**Source material:**
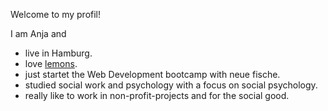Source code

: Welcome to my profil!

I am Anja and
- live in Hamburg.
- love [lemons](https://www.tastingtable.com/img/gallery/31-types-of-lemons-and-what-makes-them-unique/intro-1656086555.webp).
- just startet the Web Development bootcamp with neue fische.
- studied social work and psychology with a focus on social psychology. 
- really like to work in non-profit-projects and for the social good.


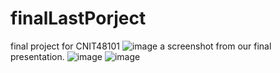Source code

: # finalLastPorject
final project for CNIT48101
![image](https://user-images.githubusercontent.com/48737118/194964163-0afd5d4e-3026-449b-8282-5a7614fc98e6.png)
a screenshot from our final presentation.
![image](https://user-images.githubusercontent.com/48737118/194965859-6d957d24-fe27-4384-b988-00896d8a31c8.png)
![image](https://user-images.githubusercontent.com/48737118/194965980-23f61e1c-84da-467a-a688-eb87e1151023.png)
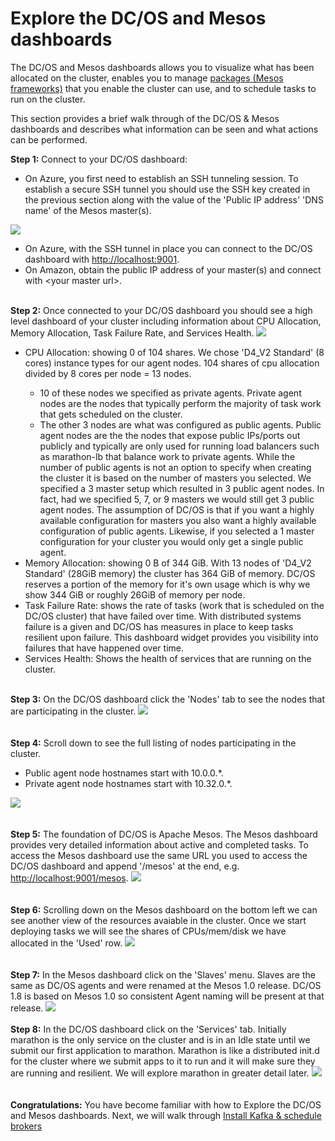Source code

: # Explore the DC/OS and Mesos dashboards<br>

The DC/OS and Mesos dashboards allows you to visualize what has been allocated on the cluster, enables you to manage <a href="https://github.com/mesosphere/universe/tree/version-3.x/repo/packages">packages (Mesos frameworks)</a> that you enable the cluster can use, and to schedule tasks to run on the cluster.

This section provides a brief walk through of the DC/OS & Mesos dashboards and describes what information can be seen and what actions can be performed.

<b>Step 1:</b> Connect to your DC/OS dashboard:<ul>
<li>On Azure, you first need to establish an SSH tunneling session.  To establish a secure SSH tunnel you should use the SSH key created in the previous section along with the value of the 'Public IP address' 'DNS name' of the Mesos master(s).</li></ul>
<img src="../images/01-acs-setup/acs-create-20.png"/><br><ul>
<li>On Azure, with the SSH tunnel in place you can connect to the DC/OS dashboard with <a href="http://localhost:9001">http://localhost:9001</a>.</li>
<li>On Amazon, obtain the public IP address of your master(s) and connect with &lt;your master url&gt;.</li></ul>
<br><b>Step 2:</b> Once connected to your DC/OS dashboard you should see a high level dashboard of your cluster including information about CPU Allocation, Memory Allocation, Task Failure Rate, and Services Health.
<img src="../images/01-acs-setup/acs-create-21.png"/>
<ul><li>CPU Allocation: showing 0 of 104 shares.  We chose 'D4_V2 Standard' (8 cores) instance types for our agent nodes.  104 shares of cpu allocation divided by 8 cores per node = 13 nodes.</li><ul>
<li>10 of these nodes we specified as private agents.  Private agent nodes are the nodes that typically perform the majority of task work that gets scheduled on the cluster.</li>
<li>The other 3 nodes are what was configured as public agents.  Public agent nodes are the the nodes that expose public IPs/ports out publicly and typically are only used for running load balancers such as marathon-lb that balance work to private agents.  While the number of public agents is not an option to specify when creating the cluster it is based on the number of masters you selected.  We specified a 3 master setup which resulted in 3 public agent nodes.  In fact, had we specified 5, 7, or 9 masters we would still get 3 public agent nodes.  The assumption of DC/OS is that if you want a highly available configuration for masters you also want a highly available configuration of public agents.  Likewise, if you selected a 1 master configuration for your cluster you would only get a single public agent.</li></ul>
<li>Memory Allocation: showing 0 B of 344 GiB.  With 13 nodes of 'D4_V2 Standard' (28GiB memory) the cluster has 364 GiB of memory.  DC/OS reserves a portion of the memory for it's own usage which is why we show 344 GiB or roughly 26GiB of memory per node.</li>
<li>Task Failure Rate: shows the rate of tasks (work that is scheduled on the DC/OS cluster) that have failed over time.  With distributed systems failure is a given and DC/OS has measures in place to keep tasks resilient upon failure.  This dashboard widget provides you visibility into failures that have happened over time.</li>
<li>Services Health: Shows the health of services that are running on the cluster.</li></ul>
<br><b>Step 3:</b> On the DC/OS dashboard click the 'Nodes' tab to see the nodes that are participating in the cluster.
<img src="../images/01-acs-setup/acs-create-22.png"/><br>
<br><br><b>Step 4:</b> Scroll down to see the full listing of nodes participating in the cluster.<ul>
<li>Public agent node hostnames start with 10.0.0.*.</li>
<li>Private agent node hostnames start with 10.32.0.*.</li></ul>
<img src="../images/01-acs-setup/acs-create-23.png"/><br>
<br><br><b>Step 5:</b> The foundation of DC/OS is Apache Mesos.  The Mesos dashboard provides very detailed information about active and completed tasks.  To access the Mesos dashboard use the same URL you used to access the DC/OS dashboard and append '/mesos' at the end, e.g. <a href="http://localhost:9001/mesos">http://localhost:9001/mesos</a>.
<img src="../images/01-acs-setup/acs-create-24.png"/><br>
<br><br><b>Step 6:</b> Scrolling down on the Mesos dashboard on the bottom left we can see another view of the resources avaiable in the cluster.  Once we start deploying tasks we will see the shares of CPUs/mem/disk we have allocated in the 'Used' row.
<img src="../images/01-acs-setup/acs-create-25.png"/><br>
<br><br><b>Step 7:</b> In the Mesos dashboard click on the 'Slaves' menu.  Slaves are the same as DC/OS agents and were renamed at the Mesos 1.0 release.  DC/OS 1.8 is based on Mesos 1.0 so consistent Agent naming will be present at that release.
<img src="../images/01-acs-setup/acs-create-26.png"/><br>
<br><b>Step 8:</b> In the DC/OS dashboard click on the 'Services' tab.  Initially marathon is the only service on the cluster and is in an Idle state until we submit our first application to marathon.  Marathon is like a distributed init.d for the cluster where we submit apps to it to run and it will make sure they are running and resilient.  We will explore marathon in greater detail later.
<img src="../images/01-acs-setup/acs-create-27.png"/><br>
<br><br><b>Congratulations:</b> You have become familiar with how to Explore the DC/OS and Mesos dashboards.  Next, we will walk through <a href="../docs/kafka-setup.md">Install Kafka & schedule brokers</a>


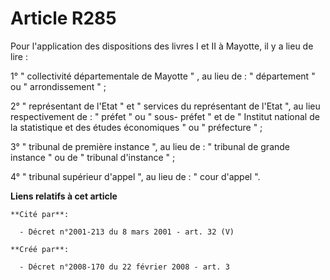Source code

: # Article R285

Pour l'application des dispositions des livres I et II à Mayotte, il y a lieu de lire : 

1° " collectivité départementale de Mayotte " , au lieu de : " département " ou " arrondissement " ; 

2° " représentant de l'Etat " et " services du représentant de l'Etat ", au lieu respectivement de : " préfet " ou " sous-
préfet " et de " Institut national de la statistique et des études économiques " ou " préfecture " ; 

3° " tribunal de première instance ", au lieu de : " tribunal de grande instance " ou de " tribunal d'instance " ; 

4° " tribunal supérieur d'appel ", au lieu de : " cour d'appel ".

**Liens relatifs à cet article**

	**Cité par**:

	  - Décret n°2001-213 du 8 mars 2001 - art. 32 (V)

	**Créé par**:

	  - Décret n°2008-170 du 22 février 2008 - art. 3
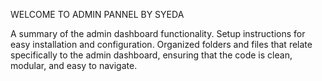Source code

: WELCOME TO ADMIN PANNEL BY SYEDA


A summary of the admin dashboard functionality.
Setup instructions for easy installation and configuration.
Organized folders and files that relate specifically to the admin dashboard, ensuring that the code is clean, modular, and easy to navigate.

---

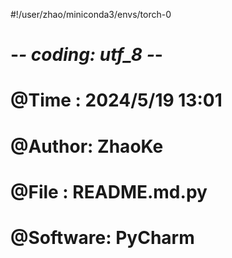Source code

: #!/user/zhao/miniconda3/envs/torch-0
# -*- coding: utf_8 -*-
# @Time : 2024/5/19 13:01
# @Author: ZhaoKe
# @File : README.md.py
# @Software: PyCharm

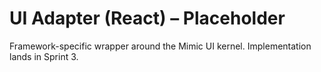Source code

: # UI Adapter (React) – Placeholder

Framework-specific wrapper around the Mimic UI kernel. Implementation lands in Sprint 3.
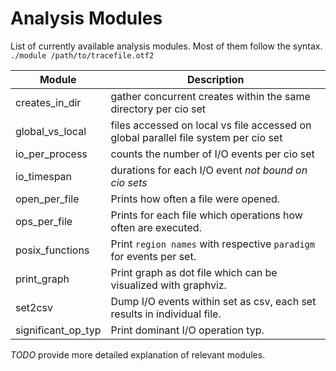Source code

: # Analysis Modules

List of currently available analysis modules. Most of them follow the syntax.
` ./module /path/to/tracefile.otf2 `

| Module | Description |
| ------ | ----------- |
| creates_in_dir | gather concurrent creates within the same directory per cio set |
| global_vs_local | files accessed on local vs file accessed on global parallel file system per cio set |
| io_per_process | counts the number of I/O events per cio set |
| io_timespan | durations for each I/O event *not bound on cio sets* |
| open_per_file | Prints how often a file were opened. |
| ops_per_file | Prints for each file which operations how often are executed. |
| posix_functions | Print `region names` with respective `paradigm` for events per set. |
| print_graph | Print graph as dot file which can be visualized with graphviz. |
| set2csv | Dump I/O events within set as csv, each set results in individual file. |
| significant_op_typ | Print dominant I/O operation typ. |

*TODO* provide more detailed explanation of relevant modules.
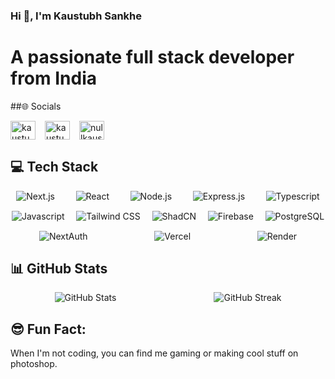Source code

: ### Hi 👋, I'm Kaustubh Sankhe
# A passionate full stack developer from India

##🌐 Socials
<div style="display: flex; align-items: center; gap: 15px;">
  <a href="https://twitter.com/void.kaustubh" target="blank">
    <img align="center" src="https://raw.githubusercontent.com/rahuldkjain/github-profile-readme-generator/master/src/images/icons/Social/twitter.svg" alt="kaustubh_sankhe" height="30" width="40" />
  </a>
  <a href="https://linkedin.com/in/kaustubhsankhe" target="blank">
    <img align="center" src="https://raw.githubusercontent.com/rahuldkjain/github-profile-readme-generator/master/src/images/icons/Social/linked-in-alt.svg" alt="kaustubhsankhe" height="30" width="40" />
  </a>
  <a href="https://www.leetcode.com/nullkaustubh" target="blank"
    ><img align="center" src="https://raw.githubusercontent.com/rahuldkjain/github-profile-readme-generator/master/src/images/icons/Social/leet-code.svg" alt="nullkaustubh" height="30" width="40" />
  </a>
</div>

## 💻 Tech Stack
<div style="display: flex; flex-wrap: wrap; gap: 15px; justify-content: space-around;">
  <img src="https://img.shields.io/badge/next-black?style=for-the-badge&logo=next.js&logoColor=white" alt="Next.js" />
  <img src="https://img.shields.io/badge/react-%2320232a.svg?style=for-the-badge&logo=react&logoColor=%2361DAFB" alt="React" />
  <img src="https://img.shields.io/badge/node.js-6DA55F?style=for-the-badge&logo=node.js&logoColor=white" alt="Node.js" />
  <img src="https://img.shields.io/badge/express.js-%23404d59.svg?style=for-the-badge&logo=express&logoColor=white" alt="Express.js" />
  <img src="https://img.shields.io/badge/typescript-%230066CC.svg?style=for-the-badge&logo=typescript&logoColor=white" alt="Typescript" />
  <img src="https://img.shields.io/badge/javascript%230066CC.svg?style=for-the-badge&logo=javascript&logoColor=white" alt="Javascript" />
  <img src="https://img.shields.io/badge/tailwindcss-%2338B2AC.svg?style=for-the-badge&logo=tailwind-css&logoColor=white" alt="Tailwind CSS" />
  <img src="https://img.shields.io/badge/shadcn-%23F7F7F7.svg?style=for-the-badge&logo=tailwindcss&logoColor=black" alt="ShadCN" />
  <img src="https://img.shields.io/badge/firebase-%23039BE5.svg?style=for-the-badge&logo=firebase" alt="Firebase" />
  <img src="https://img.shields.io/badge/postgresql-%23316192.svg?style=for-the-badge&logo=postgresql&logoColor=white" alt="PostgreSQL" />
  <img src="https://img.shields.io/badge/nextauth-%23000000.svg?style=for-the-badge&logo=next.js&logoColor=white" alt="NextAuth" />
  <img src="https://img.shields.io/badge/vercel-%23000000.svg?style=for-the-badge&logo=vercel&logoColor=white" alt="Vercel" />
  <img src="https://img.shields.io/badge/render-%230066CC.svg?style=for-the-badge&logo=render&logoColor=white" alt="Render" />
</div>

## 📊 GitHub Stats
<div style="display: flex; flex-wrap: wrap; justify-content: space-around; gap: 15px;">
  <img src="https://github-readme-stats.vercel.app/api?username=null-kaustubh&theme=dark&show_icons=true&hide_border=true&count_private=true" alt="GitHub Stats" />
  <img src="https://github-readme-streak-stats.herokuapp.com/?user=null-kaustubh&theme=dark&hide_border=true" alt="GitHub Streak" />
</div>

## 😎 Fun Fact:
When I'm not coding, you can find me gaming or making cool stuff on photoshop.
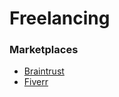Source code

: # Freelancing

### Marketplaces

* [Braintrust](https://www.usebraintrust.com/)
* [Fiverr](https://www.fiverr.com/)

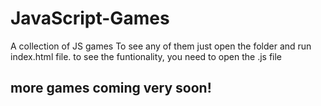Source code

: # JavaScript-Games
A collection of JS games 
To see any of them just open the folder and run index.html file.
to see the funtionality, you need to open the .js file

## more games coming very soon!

**Task:** Check each line of the data above, and please copy the ones in which the string "hostnames" occurs.

**Result of the exercise:**
<li>Public agent node hostnames start with 10.0.0.*.</li>
<li>Private agent node hostnames start with 10.32.0.*.</li></ul>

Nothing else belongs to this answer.